2025-07-25 –, Main Room 1 (Main stage)
Julia's mark-sweep GC poses some challenges to heap-intensive workloads like RelationalAI's cloud application, such as fragmentation and long pauses. The runtime's tight coupling with the GC prevents the adoption of new collectors. We introduced a GC interface to decouple the runtime from the GC, and integrated MMTk as one new alternative collector. MMTk provides cutting-edge GC algorithms, and allows community-driven innovation. We present preliminary results from using MMTk in RAI's workloads.
Julia’s garbage collector has served the language well for the typical high-performance computing (HPC) applications it was originally designed for.
As Julia evolves and expands into more diverse domains—such as cloud computing—the garbage collector faces new challenges. Although the built-in mark-sweep collector is straightforward and performs sufficiently well for throughput-oriented workloads, it struggles with memory-intensive applications with tight latency constraints. Unpredictable stop-the-world pauses disrupt latency-sensitive tasks, while the inability to move objects leads to fragmentation, which, in turn, leads to poor memory utilization for long-running workloads. We encounter both issues with Julia’s built-in collector at RelationalAI.
Compounding these issues, years of incremental evolution have embedded GC-specific constraints deep into the runtime. For example, the runtime assumes that heap objects never move, making direct access to objects pervasive. This immovability blocks optimizations like heap compaction, further limiting the collector’s capability and complicating the adoption of more advanced collectors.
To overcome these challenges, we have rearchitected Julia’s GC subsystem into a modular interface that decouples the runtime from any specific collector. This refactoring requires untangling years-old assumptions—such as object movability, root management, and generational behaviors—while preserving Julia’s existing flexibility and semantics. The result is a framework that empowers the community to experiment with diverse GC implementations, ensuring Julia can adapt to evolving memory management needs.

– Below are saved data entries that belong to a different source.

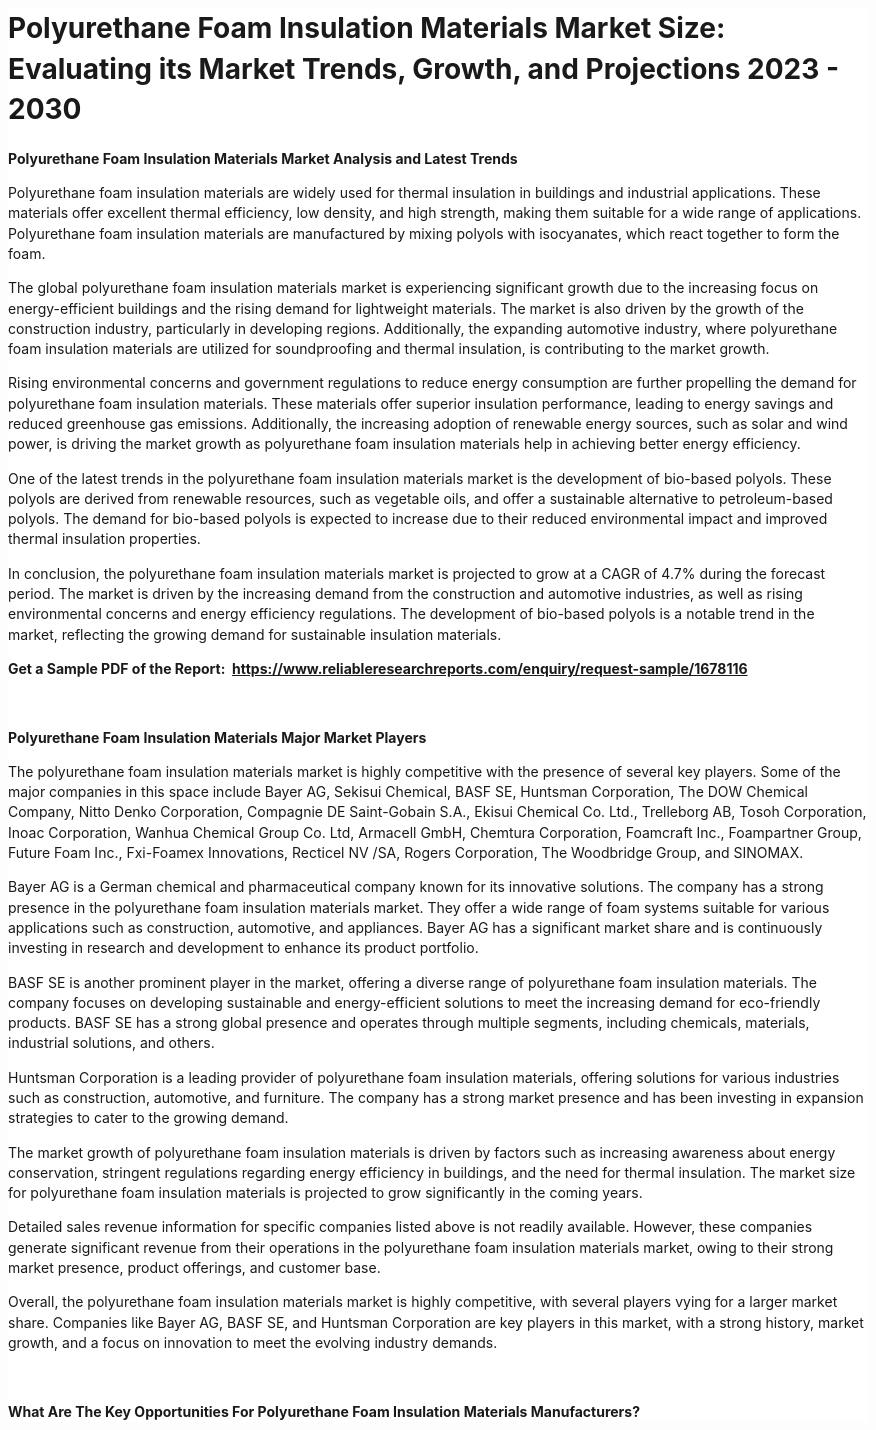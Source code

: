 <p><h1>Polyurethane Foam Insulation Materials Market Size: Evaluating its Market Trends, Growth, and Projections 2023 - 2030</h1></p><p><strong>Polyurethane Foam Insulation Materials Market Analysis and Latest Trends</strong></p>
<p><p>Polyurethane foam insulation materials are widely used for thermal insulation in buildings and industrial applications. These materials offer excellent thermal efficiency, low density, and high strength, making them suitable for a wide range of applications. Polyurethane foam insulation materials are manufactured by mixing polyols with isocyanates, which react together to form the foam.</p><p>The global polyurethane foam insulation materials market is experiencing significant growth due to the increasing focus on energy-efficient buildings and the rising demand for lightweight materials. The market is also driven by the growth of the construction industry, particularly in developing regions. Additionally, the expanding automotive industry, where polyurethane foam insulation materials are utilized for soundproofing and thermal insulation, is contributing to the market growth.</p><p>Rising environmental concerns and government regulations to reduce energy consumption are further propelling the demand for polyurethane foam insulation materials. These materials offer superior insulation performance, leading to energy savings and reduced greenhouse gas emissions. Additionally, the increasing adoption of renewable energy sources, such as solar and wind power, is driving the market growth as polyurethane foam insulation materials help in achieving better energy efficiency.</p><p>One of the latest trends in the polyurethane foam insulation materials market is the development of bio-based polyols. These polyols are derived from renewable resources, such as vegetable oils, and offer a sustainable alternative to petroleum-based polyols. The demand for bio-based polyols is expected to increase due to their reduced environmental impact and improved thermal insulation properties.</p><p>In conclusion, the polyurethane foam insulation materials market is projected to grow at a CAGR of 4.7% during the forecast period. The market is driven by the increasing demand from the construction and automotive industries, as well as rising environmental concerns and energy efficiency regulations. The development of bio-based polyols is a notable trend in the market, reflecting the growing demand for sustainable insulation materials.</p></p>
<p><strong>Get a Sample PDF of the Report:&nbsp; <a href="https://www.reliableresearchreports.com/enquiry/request-sample/1678116">https://www.reliableresearchreports.com/enquiry/request-sample/1678116</a></strong></p>
<p>&nbsp;</p>
<p><strong>Polyurethane Foam Insulation Materials Major Market Players</strong></p>
<p><p>The polyurethane foam insulation materials market is highly competitive with the presence of several key players. Some of the major companies in this space include Bayer AG, Sekisui Chemical, BASF SE, Huntsman Corporation, The DOW Chemical Company, Nitto Denko Corporation, Compagnie DE Saint-Gobain S.A., Ekisui Chemical Co. Ltd., Trelleborg AB, Tosoh Corporation, Inoac Corporation, Wanhua Chemical Group Co. Ltd, Armacell GmbH, Chemtura Corporation, Foamcraft Inc., Foampartner Group, Future Foam Inc., Fxi-Foamex Innovations, Recticel NV /SA, Rogers Corporation, The Woodbridge Group, and SINOMAX.</p><p>Bayer AG is a German chemical and pharmaceutical company known for its innovative solutions. The company has a strong presence in the polyurethane foam insulation materials market. They offer a wide range of foam systems suitable for various applications such as construction, automotive, and appliances. Bayer AG has a significant market share and is continuously investing in research and development to enhance its product portfolio.</p><p>BASF SE is another prominent player in the market, offering a diverse range of polyurethane foam insulation materials. The company focuses on developing sustainable and energy-efficient solutions to meet the increasing demand for eco-friendly products. BASF SE has a strong global presence and operates through multiple segments, including chemicals, materials, industrial solutions, and others.</p><p>Huntsman Corporation is a leading provider of polyurethane foam insulation materials, offering solutions for various industries such as construction, automotive, and furniture. The company has a strong market presence and has been investing in expansion strategies to cater to the growing demand.</p><p>The market growth of polyurethane foam insulation materials is driven by factors such as increasing awareness about energy conservation, stringent regulations regarding energy efficiency in buildings, and the need for thermal insulation. The market size for polyurethane foam insulation materials is projected to grow significantly in the coming years.</p><p>Detailed sales revenue information for specific companies listed above is not readily available. However, these companies generate significant revenue from their operations in the polyurethane foam insulation materials market, owing to their strong market presence, product offerings, and customer base.</p><p>Overall, the polyurethane foam insulation materials market is highly competitive, with several players vying for a larger market share. Companies like Bayer AG, BASF SE, and Huntsman Corporation are key players in this market, with a strong history, market growth, and a focus on innovation to meet the evolving industry demands.</p></p>
<p>&nbsp;</p>
<p><strong>What Are The Key Opportunities For Polyurethane Foam Insulation Materials Manufacturers?</strong></p>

Central to this effort is our integration of MMTk, a high-performance, cross-language GC framework. We have added support for multiple collectors from MMTk, including one of its generational collectors (Sticky Immix) with support for opportunistic copying, demonstrating that Julia’s refactored interface can support collectors far beyond the capability of the built-in mark-sweep. Early results show improvements in allocation and collection throughput, as well as reductions in memory fragmentation, both on open-source micro-benchmarks and on large-scale customer benchmarks, where we have begun experimentally testing MMTk at RelationalAI.

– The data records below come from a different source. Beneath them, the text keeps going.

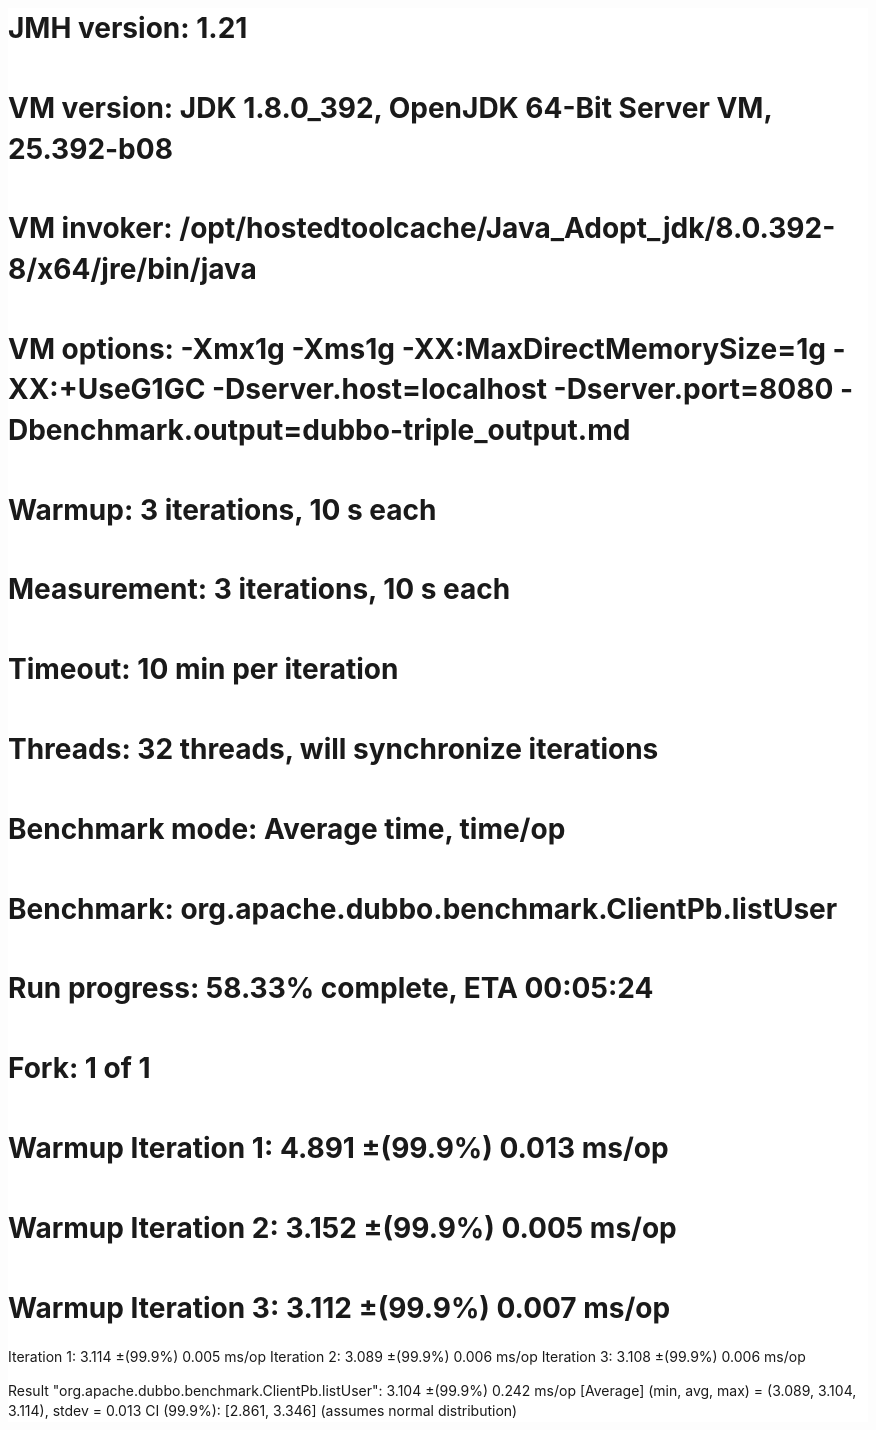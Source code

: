
# JMH version: 1.21
# VM version: JDK 1.8.0_392, OpenJDK 64-Bit Server VM, 25.392-b08
# VM invoker: /opt/hostedtoolcache/Java_Adopt_jdk/8.0.392-8/x64/jre/bin/java
# VM options: -Xmx1g -Xms1g -XX:MaxDirectMemorySize=1g -XX:+UseG1GC -Dserver.host=localhost -Dserver.port=8080 -Dbenchmark.output=dubbo-triple_output.md
# Warmup: 3 iterations, 10 s each
# Measurement: 3 iterations, 10 s each
# Timeout: 10 min per iteration
# Threads: 32 threads, will synchronize iterations
# Benchmark mode: Average time, time/op
# Benchmark: org.apache.dubbo.benchmark.ClientPb.listUser

# Run progress: 58.33% complete, ETA 00:05:24
# Fork: 1 of 1
# Warmup Iteration   1: 4.891 ±(99.9%) 0.013 ms/op
# Warmup Iteration   2: 3.152 ±(99.9%) 0.005 ms/op
# Warmup Iteration   3: 3.112 ±(99.9%) 0.007 ms/op
Iteration   1: 3.114 ±(99.9%) 0.005 ms/op
Iteration   2: 3.089 ±(99.9%) 0.006 ms/op
Iteration   3: 3.108 ±(99.9%) 0.006 ms/op


Result "org.apache.dubbo.benchmark.ClientPb.listUser":
  3.104 ±(99.9%) 0.242 ms/op [Average]
  (min, avg, max) = (3.089, 3.104, 3.114), stdev = 0.013
  CI (99.9%): [2.861, 3.346] (assumes normal distribution)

More interestingly, MMTk is a suite of diverse garbage collection algorithms that supports multiple language implementations. Its active development ecosystem opens doors to cutting-edge algorithms like LXR low-latency GC and other innovations. By integrating MMTk, Julia not only future-proofs its memory management but also joins a cross-language effort to advance GC innovation—where improvements in one language benefit all.